Exercise brief ▸
Report how many lines in the data below hold the string "https". Nothing else should appear in the answer.

Supplied entries ▸
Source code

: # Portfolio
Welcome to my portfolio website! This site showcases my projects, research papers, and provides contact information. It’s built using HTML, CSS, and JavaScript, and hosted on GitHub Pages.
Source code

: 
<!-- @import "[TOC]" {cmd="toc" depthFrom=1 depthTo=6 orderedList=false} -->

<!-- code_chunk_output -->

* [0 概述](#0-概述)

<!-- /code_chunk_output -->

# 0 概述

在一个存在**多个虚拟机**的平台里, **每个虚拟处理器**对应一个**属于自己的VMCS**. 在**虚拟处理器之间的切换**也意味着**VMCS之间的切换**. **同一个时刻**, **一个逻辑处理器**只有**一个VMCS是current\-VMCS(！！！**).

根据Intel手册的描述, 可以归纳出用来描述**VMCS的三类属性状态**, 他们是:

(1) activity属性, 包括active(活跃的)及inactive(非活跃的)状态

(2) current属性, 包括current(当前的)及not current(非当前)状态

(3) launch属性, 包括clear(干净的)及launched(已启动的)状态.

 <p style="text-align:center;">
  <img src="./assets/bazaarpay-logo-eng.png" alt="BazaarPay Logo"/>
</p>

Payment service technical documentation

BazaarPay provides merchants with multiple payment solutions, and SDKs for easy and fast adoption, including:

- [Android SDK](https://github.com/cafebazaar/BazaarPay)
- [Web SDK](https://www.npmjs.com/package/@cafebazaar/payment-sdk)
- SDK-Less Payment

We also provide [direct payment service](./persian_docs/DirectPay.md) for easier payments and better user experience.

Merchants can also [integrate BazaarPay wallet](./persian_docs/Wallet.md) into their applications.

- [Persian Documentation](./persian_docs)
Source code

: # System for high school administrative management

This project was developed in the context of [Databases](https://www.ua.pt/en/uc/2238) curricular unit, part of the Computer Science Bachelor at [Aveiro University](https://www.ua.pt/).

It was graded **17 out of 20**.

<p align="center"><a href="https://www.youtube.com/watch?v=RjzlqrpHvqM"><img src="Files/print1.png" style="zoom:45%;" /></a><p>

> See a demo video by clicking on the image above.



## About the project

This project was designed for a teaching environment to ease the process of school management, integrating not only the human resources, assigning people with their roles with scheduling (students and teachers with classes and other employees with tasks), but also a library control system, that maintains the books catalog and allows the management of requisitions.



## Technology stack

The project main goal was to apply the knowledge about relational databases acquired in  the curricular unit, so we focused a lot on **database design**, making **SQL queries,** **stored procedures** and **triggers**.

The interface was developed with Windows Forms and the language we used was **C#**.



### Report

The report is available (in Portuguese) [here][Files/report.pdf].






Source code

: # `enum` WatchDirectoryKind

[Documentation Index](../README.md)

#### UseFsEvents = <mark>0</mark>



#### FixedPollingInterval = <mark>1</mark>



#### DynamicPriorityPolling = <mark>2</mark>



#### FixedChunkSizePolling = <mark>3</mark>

Response to this task ▸
4